### Action item
Look through the material below and count the lines with the string "form". Report only the count.

### Entries shown
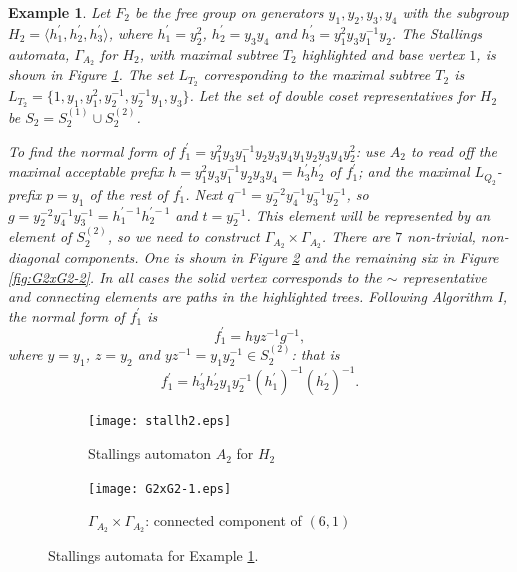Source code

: \documentclass[a4paper,12pt]{article}
\newcommand{\G}{\Gamma }
\newtheorem{exam}[theorem]{Example}
\newenvironment{example}{\begin{exam} \rm}{\end{exam}}
\numberwithin{equation}{section}
\numberwithin{figure}{section}
\newcommand{\la}{\langle}
\newcommand{\ra}{\rangle}
\begin{document}
\begin{example}\label{ex:f_2}
Let $F_2$ be the free group on generators
$y_1,y_2,y_3,y_4$ with the subgroup $H_2 = \la h_1^{\prime},
h_2^{\prime},h_3^{\prime}\ra$, where
$h_1^{\prime}=y_2^2$,
$h_2^{\prime}=y_3y_4$ and
$h_3^{\prime}=y_1^2y_3y_1^{-1}y_2$.
The Stallings automata, $\G_{A_2}$ for $H_2$,
with maximal subtree $T_2$ highlighted and base vertex $1$, is shown
in Figure \ref{fig:stallh2}.
The set $L_{T_2}$ corresponding to the maximal subtree  $T_2$ is
 $L_{T_2}=
\{1, y_1, y_1^2,
y_2^{-1}, y_2^{-1}y_1, y_3 \}$.
Let the set of double coset representatives for $H_2$ be $S_2=S_2^{(1)}
\cup S_2^{(2)}$.

To find the normal form of $f_1^\prime=y_1^2y_3y_1^{-1}y_2y_3y_4y_1y_2
y_3y_4y_2^2$: use ${A_2}$ to read off the maximal acceptable
prefix $h= y_1^2y_3y_1^{-1}y_2y_3y_4=h_3^\prime h_2^\prime$ of $f_1^\prime$; and  the maximal
$L_{Q_2}$-prefix $p=y_1$ of the rest of $f_1^\prime$.  Next $q^{-1}=
y_2^{-2}y_4^{-1}y_3^{-1}y_2^{-1}$, so $g=y_2^{-2}y_4^{-1}y_3^{-1}
=h_1^{\prime -1}h_2^{\prime -1}$
and $t=y_2^{-1}$. This element will be represented by an element
of $S_2^{(2)}$, so we need to construct $\G_{A_2}\times \G_{A_2}$.
There are $7$  non-trivial, non-diagonal components. One is shown
in Figure \ref{fig:G2xG2-1} and the remaining
six in Figure \ref{fig:G2xG2-2}. In all cases the solid vertex
corresponds to the $\sim$ representative and connecting elements
are paths in the highlighted trees. Following Algorithm I, the
normal form of $f_1^\prime$ is 
\[f_1^\prime=h yz^{-1} g^{-1},\]
where $y=y_1$, $z=y_2$ and $yz^{-1}=y_1y_2^{-1}\in S_2^{(2)}$: that is
\[f_1^\prime=h^\prime_3h_2^\prime y_1y_2^{-1} (h_1^\prime)^{-1}(h_2^\prime)^{-1}.\]
\end{example}
\begin{figure}
\begin{center}




\begin{subfigure}[b]{.3\columnwidth}
\texttt{[image: stallh2.eps]}
\caption{Stallings automaton $A_2$ for $H_2$}
\label{fig:stallh2}
\end{subfigure}
\hspace{25mm}
\begin{subfigure}[b]{.3\columnwidth}
\texttt{[image: G2xG2-1.eps]}
\caption{$\G_{A_2}\times \G_{A_2}$: connected component of $(6,1)$}
\label{fig:G2xG2-1}
\end{subfigure}
\end{center}
\caption{Stallings automata for Example \ref{ex:f_2}.}\label{fig:stallagain}
\end{figure}
\end{document}
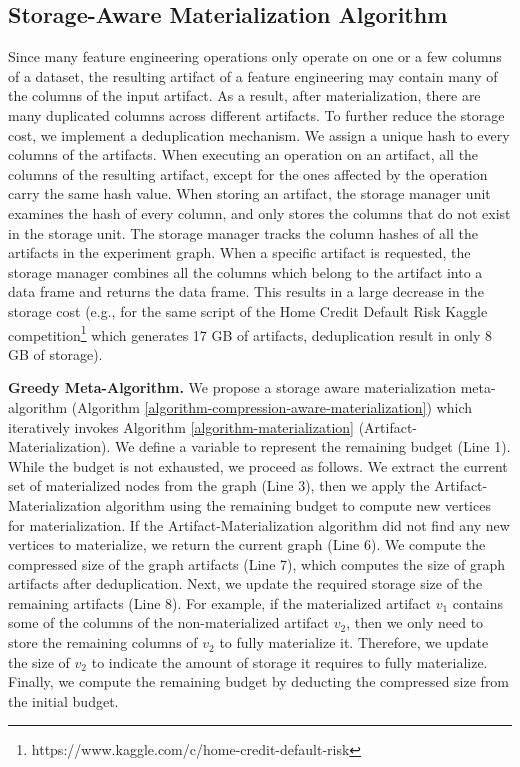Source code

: \subsection{Storage-Aware Materialization Algorithm}
Since many feature engineering operations only operate on one or a few columns of a dataset, the resulting artifact of a feature engineering may contain many of the columns of the input artifact.
As a result, after materialization, there are many duplicated columns across different artifacts.
To further reduce the storage cost, we implement a deduplication mechanism.
We assign a unique hash to every columns of the artifacts.
When executing an operation on an artifact, all the columns of the resulting artifact, except for the ones affected by the operation carry the same hash value.
When storing an artifact, the storage manager unit examines the hash of every column, and only stores the columns that do not exist in the storage unit.
The storage manager tracks the column hashes of all the artifacts in the experiment graph.
When a specific artifact is requested, the storage manager combines all the columns which belong to the artifact into a data frame and returns the data frame.
This results in a large decrease in the storage cost (e.g., for the same script of the Home Credit Default Risk Kaggle competition\footnote{https://www.kaggle.com/c/home-credit-default-risk} which generates 17 GB of artifacts, deduplication result in only 8 GB of storage).

\textbf{Greedy Meta-Algorithm.}
We propose a storage aware materialization meta-algorithm (Algorithm \ref{algorithm-compression-aware-materialization}) which iteratively invokes Algorithm \ref{algorithm-materialization} (Artifact-Materialization).
We define a variable to represent the remaining budget (Line 1).
While the budget is not exhausted, we proceed as follows.
We extract the current set of materialized nodes from the graph (Line 3), then we apply the Artifact-Materialization algorithm using the remaining budget to compute new vertices for materialization.
If the Artifact-Materialization algorithm did not find any new vertices to materialize, we return the current graph (Line 6).
We compute the compressed size of the graph artifacts (Line 7), which computes the size of graph artifacts after deduplication. 
Next, we update the required storage size of the remaining artifacts (Line 8).
For example, if the materialized artifact $v_1$ contains some of the columns of the non-materialized artifact $v_2$, then we only need to store the remaining columns of $v_2$ to fully materialize it.
Therefore, we update the size of $v_2$ to indicate the amount of storage it requires to fully materialize.
Finally, we compute the remaining budget by deducting the compressed size from the initial budget.

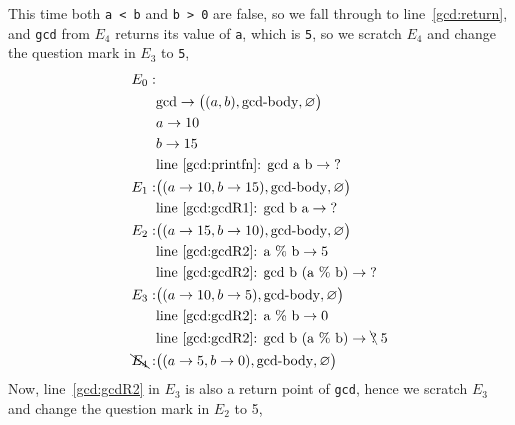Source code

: \documentclass[fsharpnotes.tex]{subfiles}
\begin{document}
This time both \lstinline!a < b! and \lstinline!b > 0! are false, so we fall through to line~\ref{gcd:return}, and \lstinline!gcd! from $E_4$ returns its value of \lstinline!a!, which is \lstinline!5!, so we scratch $E_4$ and change the question mark in $E_3$ to \lstinline!5!,
\begin{align*}
  E_0:&\\
      & \text{gcd} \rightarrow \big((a, b), \text{gcd-body}, \varnothing\big)\\
      & a \rightarrow 10\\
      & b \rightarrow 15\\
      & \text{line~\ref{gcd:printfn}: gcd a b} \rightarrow \text{?}\\
  E_1:& \big((a \rightarrow 10, b \rightarrow 15), \text{gcd-body}, \varnothing\big)\\
      & \text{line~\ref{gcd:gcdR1}: gcd b a} \rightarrow \text{?}\\
  E_2:& \big((a \rightarrow 15, b \rightarrow 10), \text{gcd-body}, \varnothing\big)\\
      & \text{line~\ref{gcd:gcdR2}: a \% b} \rightarrow 5\\
      & \text{line~\ref{gcd:gcdR2}: gcd b (a \% b)} \rightarrow \text{?}\\
  E_3:& \big((a \rightarrow 10, b \rightarrow 5), \text{gcd-body}, \varnothing\big)\\
      & \text{line~\ref{gcd:gcdR2}: a \% b} \rightarrow 0\\
      & \text{line~\ref{gcd:gcdR2}: gcd b (a \% b)} \rightarrow \bcancel{\text{?}}\; 5\\
  \bcancel{E_4}:& \big((a \rightarrow 5, b \rightarrow 0), \text{gcd-body}, \varnothing\big)\\
\end{align*}
Now, line~\ref{gcd:gcdR2} in $E_3$ is also a return point of \lstinline!gcd!, hence we scratch $E_3$ and change the question mark in $E_2$ to 5,
\end{document}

### Problem solution
2